### TASK OBJECTIVE
Collect each line of the records containing the string "Robotics".

### RAW DATA
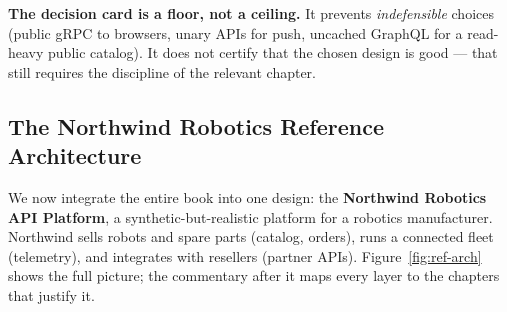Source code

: \begin{warningbox}
\textbf{The decision card is a floor, not a ceiling.} It prevents
\emph{indefensible} choices (public gRPC to browsers, unary APIs for push,
uncached GraphQL for a read-heavy public catalog). It does not certify that
the chosen design is good --- that still requires the discipline of the
relevant chapter.
\end{warningbox}

\subsection{The Northwind Robotics Reference Architecture}
\label{sec:ref-arch}

We now integrate the entire book into one design: the \textbf{Northwind
Robotics API Platform}, a synthetic-but-realistic platform for a robotics
manufacturer. Northwind sells robots and spare parts (catalog, orders), runs
a connected fleet (telemetry), and integrates with resellers (partner APIs).
Figure~\ref{fig:ref-arch} shows the full picture; the commentary after it
maps every layer to the chapters that justify it.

### TASK ANSWER
\subsection{The Northwind Robotics Reference Architecture}
Robotics API Platform}, a synthetic-but-realistic platform for a robotics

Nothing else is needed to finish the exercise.